Exercise objective:
Without the images, write out the entries word for word.

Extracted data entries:

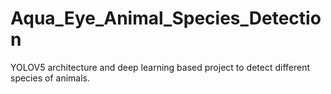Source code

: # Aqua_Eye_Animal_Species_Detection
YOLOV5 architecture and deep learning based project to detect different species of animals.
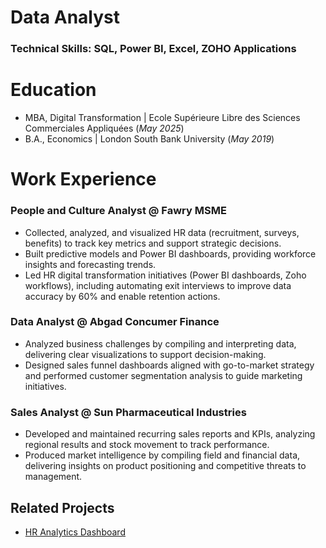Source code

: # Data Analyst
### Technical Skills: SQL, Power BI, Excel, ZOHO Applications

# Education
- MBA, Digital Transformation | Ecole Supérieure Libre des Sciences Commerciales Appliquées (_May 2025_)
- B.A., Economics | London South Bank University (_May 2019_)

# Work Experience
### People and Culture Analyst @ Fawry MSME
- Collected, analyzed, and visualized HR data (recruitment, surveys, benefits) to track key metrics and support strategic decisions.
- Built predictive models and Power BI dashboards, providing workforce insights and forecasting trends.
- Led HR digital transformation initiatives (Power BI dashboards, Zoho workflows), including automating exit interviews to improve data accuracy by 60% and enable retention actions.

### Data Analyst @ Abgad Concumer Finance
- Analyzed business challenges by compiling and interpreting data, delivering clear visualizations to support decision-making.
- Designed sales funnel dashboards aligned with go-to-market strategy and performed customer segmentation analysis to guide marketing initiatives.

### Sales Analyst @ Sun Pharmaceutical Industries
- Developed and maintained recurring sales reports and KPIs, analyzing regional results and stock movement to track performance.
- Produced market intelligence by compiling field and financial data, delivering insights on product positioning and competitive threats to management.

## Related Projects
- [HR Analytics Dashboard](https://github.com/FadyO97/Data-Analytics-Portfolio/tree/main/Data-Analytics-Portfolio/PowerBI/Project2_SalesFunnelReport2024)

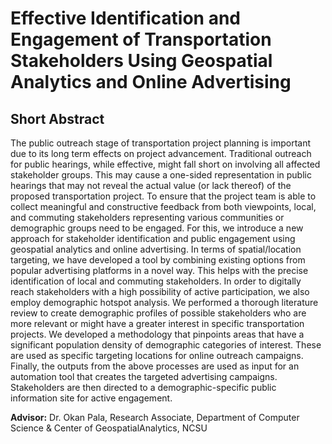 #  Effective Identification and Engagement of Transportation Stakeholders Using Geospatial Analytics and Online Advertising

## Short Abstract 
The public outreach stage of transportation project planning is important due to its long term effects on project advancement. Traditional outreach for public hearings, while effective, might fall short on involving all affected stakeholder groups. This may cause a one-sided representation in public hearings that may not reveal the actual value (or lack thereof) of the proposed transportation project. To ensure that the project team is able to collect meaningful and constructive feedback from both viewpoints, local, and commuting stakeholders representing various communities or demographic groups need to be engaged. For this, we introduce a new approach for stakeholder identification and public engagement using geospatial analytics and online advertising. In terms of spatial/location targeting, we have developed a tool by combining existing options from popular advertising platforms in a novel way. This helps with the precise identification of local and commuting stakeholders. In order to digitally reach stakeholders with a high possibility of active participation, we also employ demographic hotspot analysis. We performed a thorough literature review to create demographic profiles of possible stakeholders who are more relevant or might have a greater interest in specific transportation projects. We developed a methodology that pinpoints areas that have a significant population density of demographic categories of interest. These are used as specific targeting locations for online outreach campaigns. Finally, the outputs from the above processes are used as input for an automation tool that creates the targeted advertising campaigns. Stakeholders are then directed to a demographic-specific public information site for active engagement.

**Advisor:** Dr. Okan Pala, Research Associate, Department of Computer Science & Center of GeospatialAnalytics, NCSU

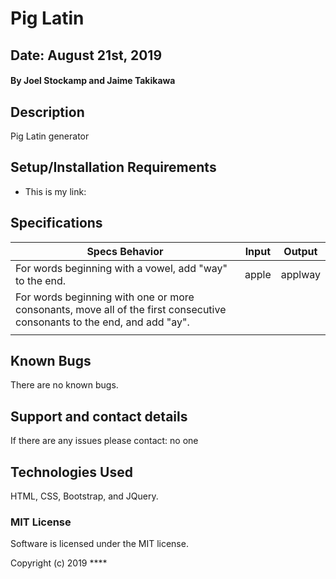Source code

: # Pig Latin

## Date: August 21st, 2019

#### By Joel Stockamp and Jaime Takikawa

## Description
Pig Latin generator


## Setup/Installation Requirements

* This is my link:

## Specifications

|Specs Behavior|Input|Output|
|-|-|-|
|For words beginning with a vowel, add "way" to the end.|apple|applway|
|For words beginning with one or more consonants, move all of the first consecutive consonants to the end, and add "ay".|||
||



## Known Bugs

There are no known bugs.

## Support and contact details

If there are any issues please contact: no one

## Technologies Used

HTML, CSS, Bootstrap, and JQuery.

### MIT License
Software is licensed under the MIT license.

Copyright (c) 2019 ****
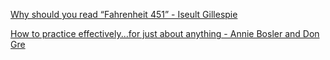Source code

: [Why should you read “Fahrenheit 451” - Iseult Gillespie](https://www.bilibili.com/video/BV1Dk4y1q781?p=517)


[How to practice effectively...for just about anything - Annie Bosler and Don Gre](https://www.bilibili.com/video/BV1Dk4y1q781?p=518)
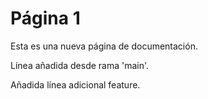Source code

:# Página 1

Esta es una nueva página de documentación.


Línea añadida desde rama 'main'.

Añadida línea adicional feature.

Written response:
Source code

: # Aqua_Eye_Animal_Species_Detection
YOLOV5 architecture and deep learning based project to detect different species of animals.
Source code

: # Data Analyst
### Technical Skills: SQL, Power BI, Excel, ZOHO Applications

# Education
- MBA, Digital Transformation | Ecole Supérieure Libre des Sciences Commerciales Appliquées (_May 2025_)
- B.A., Economics | London South Bank University (_May 2019_)

# Work Experience
### People and Culture Analyst @ Fawry MSME
- Collected, analyzed, and visualized HR data (recruitment, surveys, benefits) to track key metrics and support strategic decisions.
- Built predictive models and Power BI dashboards, providing workforce insights and forecasting trends.
- Led HR digital transformation initiatives (Power BI dashboards, Zoho workflows), including automating exit interviews to improve data accuracy by 60% and enable retention actions.

### Data Analyst @ Abgad Concumer Finance
- Analyzed business challenges by compiling and interpreting data, delivering clear visualizations to support decision-making.
- Designed sales funnel dashboards aligned with go-to-market strategy and performed customer segmentation analysis to guide marketing initiatives.

### Sales Analyst @ Sun Pharmaceutical Industries
- Developed and maintained recurring sales reports and KPIs, analyzing regional results and stock movement to track performance.
- Produced market intelligence by compiling field and financial data, delivering insights on product positioning and competitive threats to management.

## Related Projects
- [HR Analytics Dashboard](https://github.com/FadyO97/Data-Analytics-Portfolio/tree/main/Data-Analytics-Portfolio/PowerBI/Project2_SalesFunnelReport2024)

 #  Effective Identification and Engagement of Transportation Stakeholders Using Geospatial Analytics and Online Advertising

## Short Abstract 
The public outreach stage of transportation project planning is important due to its long term effects on project advancement. Traditional outreach for public hearings, while effective, might fall short on involving all affected stakeholder groups. This may cause a one-sided representation in public hearings that may not reveal the actual value (or lack thereof) of the proposed transportation project. To ensure that the project team is able to collect meaningful and constructive feedback from both viewpoints, local, and commuting stakeholders representing various communities or demographic groups need to be engaged. For this, we introduce a new approach for stakeholder identification and public engagement using geospatial analytics and online advertising. In terms of spatial/location targeting, we have developed a tool by combining existing options from popular advertising platforms in a novel way. This helps with the precise identification of local and commuting stakeholders. In order to digitally reach stakeholders with a high possibility of active participation, we also employ demographic hotspot analysis. We performed a thorough literature review to create demographic profiles of possible stakeholders who are more relevant or might have a greater interest in specific transportation projects. We developed a methodology that pinpoints areas that have a significant population density of demographic categories of interest. These are used as specific targeting locations for online outreach campaigns. Finally, the outputs from the above processes are used as input for an automation tool that creates the targeted advertising campaigns. Stakeholders are then directed to a demographic-specific public information site for active engagement.

**Advisor:** Dr. Okan Pala, Research Associate, Department of Computer Science & Center of GeospatialAnalytics, NCSU

Source code

: # Pig Latin

## Date: August 21st, 2019

#### By Joel Stockamp and Jaime Takikawa

## Description
Pig Latin generator


## Setup/Installation Requirements

* This is my link:

## Specifications

|Specs Behavior|Input|Output|
|-|-|-|
|For words beginning with a vowel, add "way" to the end.|apple|applway|
|For words beginning with one or more consonants, move all of the first consecutive consonants to the end, and add "ay".|||
||



## Known Bugs

There are no known bugs.

## Support and contact details

If there are any issues please contact: no one

## Technologies Used

HTML, CSS, Bootstrap, and JQuery.

### MIT License
Software is licensed under the MIT license.

Copyright (c) 2019 ****
Source code

: [Why should you read “Fahrenheit 451” - Iseult Gillespie](https://www.bilibili.com/video/BV1Dk4y1q781?p=517)


[How to practice effectively...for just about anything - Annie Bosler and Don Gre](https://www.bilibili.com/video/BV1Dk4y1q781?p=518)
Source code

:# Página 1

Esta es una nueva página de documentación.


Línea añadida desde rama 'main'.

Añadida línea adicional feature.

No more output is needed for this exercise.